** Data extract follows **

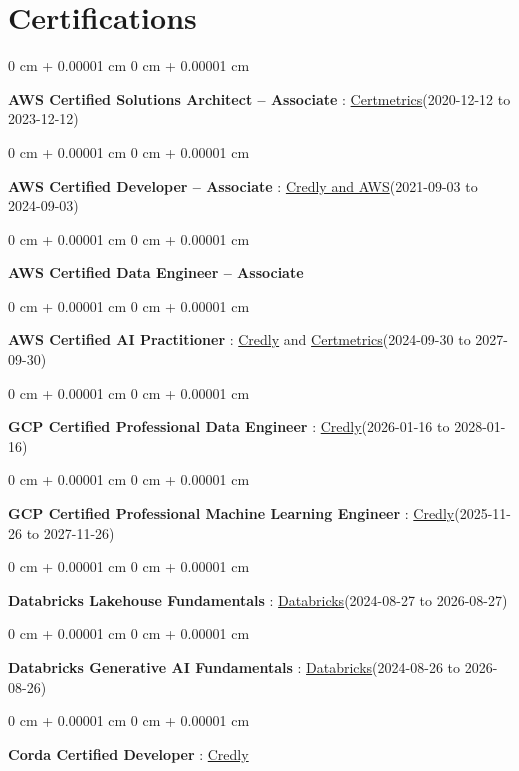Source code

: \documentclass[10pt, letterpaper]{article}
\newenvironment{onecolentry}{
    \begin{adjustwidth}{
        0 cm + 0.00001 cm
    }{
        0 cm + 0.00001 cm
    }
}{
    \end{adjustwidth}
} %
\begin{document}
    \vspace{2 pt }
    \section{Certifications}
        \vspace{2 pt }
        \begin{samepage}
            \begin{onecolentry}
                \textbf{AWS Certified Solutions Architect – Associate} : \href{https://cp.certmetrics.com/amazon/en/public/verify/credential/SNBY48EBJJVE1SWX}{Certmetrics}(2020-12-12 to 2023-12-12)
            \end{onecolentry}
            \begin{onecolentry}
                \textbf{AWS Certified Developer – Associate} : \href{https://www.credly.com/badges/b8106fbd-d3d1-4204-8cdf-e708798fd582/public_url}{Credly and AWS}(2021-09-03  to 2024-09-03)
            \end{onecolentry}
            \begin{onecolentry}
                \textbf{AWS Certified Data Engineer – Associate}
            \end{onecolentry}
            \begin{onecolentry}
                \textbf{AWS Certified AI Practitioner} : \href{https://www.credly.com/badges/451b7ba5-8be1-4a8e-bbec-ade26627a6b6/public_url}{Credly} and \href{https://cp.certmetrics.com/amazon/en/public/verify/credential/495f0d9853874bf9a33c17f8e89ce131}{Certmetrics}(2024-09-30 to 2027-09-30)
            \end{onecolentry}
            \begin{onecolentry}
                \textbf{GCP Certified Professional Data Engineer} : \href{https://www.credly.com/badges/977e96d9-12e7-4f6c-b8a7-df71fb7153b8/public_url}{Credly}(2026-01-16 to 2028-01-16)
            \end{onecolentry}
            \begin{onecolentry}
                \textbf{GCP Certified Professional Machine Learning Engineer} : \href{https://www.credly.com/badges/a6965347-09ea-4d8f-b398-0e151407160d/public_url}{Credly}(2025-11-26 to 2027-11-26)
            \end{onecolentry}
            \begin{onecolentry}
                \textbf{Databricks Lakehouse Fundamentals} : \href{https://scl.io/FXGKS0u}{Databricks}(2024-08-27 to 2026-08-27)
            \end{onecolentry}
            \begin{onecolentry}
                \textbf{Databricks Generative AI Fundamentals} : \href{https://sgq.io/3uIFGNi}{Databricks}(2024-08-26 to 2026-08-26)
            \end{onecolentry}
            \begin{onecolentry}
                \textbf{Corda Certified Developer} : \href{https://www.credly.com/badges/7f29d39c-34b6-4de9-b07d-e10f1090a335/linked_in_profile}{Credly}
            \end{onecolentry}
        \end{samepage}
\end{document}
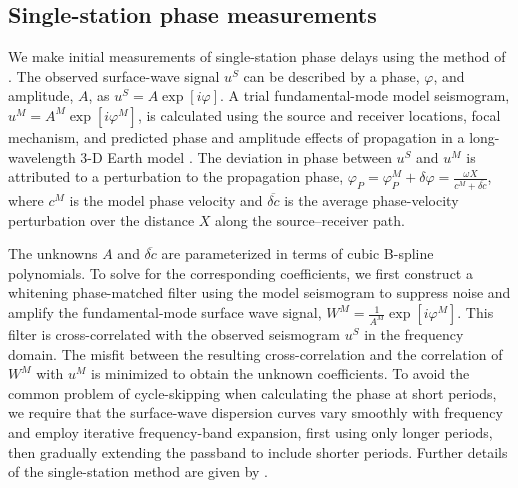 \documentclass[12pt,oneside]{book}
\begin{document}
\subsection{Single-station phase measurements}
We make initial measurements of single-station phase delays using the method of \citet{Ekstrom1997}. The observed surface-wave signal $u^S$ can be described by a phase, $\varphi$, and amplitude, $A$, as $u^S = A \exp{\left[i\varphi\right]}$. A trial fundamental-mode model seismogram, $u^M = A^M \exp{\left[i\varphi^M\right]}$, is calculated using the source and receiver locations, focal mechanism, and predicted phase and amplitude effects of propagation in a long-wavelength 3\nobreakdash-D Earth model \citep[SH8U4L8;][]{DziewonskiWoodward1992}. The deviation in phase between $u^S$ and $u^M$ is attributed to a perturbation to the propagation phase, $\varphi_P = \varphi_P^M + \delta\varphi = \frac{\omega X}{c^M + \overline{\delta c}}$, where $c^M$ is the model phase velocity and $\overline{\delta c}$ is the average phase-velocity perturbation over the distance $X$ along the source--receiver path. 

The unknowns $A$ and $\overline{\delta c}$ are parameterized in terms of cubic B-spline polynomials. To solve for the corresponding coefficients, we first construct a whitening phase-matched filter using the model seismogram to suppress noise and amplify the fundamental-mode surface wave signal, $W^M = \frac{1}{A^M} \exp{\left[i\varphi^M\right]}$.  This filter is cross-correlated with the observed seismogram $u^S$ in the frequency domain.  The misfit between the resulting cross-correlation and the correlation of $W^M$ with $u^M$ is minimized to obtain the unknown coefficients. To avoid the common problem of cycle-skipping when calculating the phase at short periods, we require that the surface-wave dispersion curves vary smoothly with frequency and employ iterative frequency-band expansion, first using only longer periods, then gradually extending the passband to include shorter periods. Further details of the single-station method are given by \citet{Ekstrom1997}. 
\end{document}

** End of Data extract **

» Work to complete
From the records above, return each line that has the string "amazon".

» Response to the exercise
                \textbf{AWS Certified Solutions Architect – Associate} : \href{https://cp.certmetrics.com/amazon/en/public/verify/credential/SNBY48EBJJVE1SWX}{Certmetrics}(2020-12-12 to 2023-12-12)
                \textbf{AWS Certified AI Practitioner} : \href{https://www.credly.com/badges/451b7ba5-8be1-4a8e-bbec-ade26627a6b6/public_url}{Credly} and \href{https://cp.certmetrics.com/amazon/en/public/verify/credential/495f0d9853874bf9a33c17f8e89ce131}{Certmetrics}(2024-09-30 to 2027-09-30)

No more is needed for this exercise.